Sri Lankan economy faces growing debt crisis, urgent reforms needed: IMF
Sri Lanka’s economy was facing “increasing challenges” with public debt reaching “unsustainable levels”, the IMF said, calling for urgent reforms to the island nation’s economy as it faces the worst economic crisis.
Sri Lanka is currently reeling from a severe foreign exchange crisis with declining reserves and the government unable to pay the bill for essential imports.
Sri Lanka has been hit hard by COVID-19. On the eve of the pandemic, the country was highly vulnerable to external shocks due to inadequate external reserves and high risks to public debt sustainability, exacerbated by the 2019 Easter Sunday terrorist attacks and major political changes, including significant tax cuts at the end of 2019,” the International Monetary Fund (IMF) said in a statement after the global lender’s February 25 consultative meeting of the board.
Despite the ongoing economic recovery, directors noted that the country faces growing challenges, including public debt that has reached unsustainable levels, low international reserves and still-large financing needs in the coming years, according to the press release.
The IMF has also called for urgent reforms in the island’s economy.
Directors stressed the need for ambitious fiscal consolidation based on high-quality revenue measures. Noting Sri Lanka’s low tax-to-GDP ratio, they saw scope for raising income tax and VAT rates and minimizing exemptions, complemented by tax administration reform.

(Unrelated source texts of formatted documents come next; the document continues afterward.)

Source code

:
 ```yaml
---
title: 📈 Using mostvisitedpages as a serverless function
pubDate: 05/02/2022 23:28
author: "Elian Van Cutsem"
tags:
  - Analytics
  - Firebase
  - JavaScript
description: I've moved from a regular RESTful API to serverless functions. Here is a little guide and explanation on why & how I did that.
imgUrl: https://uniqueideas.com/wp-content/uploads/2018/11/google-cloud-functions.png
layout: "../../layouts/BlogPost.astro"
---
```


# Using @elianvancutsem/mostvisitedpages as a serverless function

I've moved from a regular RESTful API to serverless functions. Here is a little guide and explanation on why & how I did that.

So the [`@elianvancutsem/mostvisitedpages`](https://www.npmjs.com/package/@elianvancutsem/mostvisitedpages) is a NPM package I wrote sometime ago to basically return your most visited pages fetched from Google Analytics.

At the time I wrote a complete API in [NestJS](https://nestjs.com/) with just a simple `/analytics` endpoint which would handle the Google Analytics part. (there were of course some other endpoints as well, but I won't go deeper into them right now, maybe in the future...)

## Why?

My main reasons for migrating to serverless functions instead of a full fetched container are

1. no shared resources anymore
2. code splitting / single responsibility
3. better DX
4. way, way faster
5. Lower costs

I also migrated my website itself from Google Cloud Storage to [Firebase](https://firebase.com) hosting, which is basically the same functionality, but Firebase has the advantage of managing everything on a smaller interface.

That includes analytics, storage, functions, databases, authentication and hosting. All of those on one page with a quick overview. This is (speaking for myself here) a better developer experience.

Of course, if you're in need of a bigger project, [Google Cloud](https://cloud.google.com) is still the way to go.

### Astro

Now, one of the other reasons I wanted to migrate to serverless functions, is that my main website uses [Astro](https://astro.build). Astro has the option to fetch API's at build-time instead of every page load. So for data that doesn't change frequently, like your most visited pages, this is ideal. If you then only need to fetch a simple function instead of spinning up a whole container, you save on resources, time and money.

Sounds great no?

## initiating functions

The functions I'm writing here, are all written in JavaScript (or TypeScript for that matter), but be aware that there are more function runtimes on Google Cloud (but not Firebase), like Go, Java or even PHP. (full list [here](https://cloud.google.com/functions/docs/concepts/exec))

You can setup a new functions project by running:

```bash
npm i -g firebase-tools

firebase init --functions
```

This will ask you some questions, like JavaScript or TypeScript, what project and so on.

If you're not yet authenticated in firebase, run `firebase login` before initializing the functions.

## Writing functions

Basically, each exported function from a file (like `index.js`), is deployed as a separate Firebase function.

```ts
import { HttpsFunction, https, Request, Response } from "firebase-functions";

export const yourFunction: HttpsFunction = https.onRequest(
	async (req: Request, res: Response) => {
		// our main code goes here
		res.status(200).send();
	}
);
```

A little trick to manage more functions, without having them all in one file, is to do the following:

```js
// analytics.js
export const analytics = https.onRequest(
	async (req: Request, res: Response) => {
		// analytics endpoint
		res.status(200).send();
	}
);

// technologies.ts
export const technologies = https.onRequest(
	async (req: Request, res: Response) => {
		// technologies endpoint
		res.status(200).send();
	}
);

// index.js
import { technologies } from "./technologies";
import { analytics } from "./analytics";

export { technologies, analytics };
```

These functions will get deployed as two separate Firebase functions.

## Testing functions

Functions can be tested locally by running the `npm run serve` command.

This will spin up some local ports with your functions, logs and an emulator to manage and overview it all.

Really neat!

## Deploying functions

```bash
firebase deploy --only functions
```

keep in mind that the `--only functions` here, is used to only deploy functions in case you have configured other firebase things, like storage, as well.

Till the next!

The gloomy picture of the local economy has emerged at a time when the government is under increased pressure to seek an IMF bailout as the island’s foreign exchange reserves have hit critical levels.
The government has firmly refused to resort to the IMF, even in the context of the current energy and electricity crisis and the shortages of almost all basic necessities and medicines.
Electricity generation has been hit by the currency crisis as fuel to run thermal power plants is scarce. Electricity regulators have warned of five to six hours a day of rolling blackouts over the next few days.
Instead of the IMF, the government turned to seeking economic packages from India which materialized in mid-January, offering a temporary reprieve.
Another $1 billion facility from India is currently expected to meet urgent import needs for essential commodities.
In January, India announced a $900 million loan to Sri Lanka to replenish its depleted foreign exchange reserves and to import food, amid shortages of nearly all essential commodities in the country.
Last month, a deal was also sealed to provide Sri Lanka with a $500 million line of credit for the purchase of fuel, which was part of the immediate economic relief package.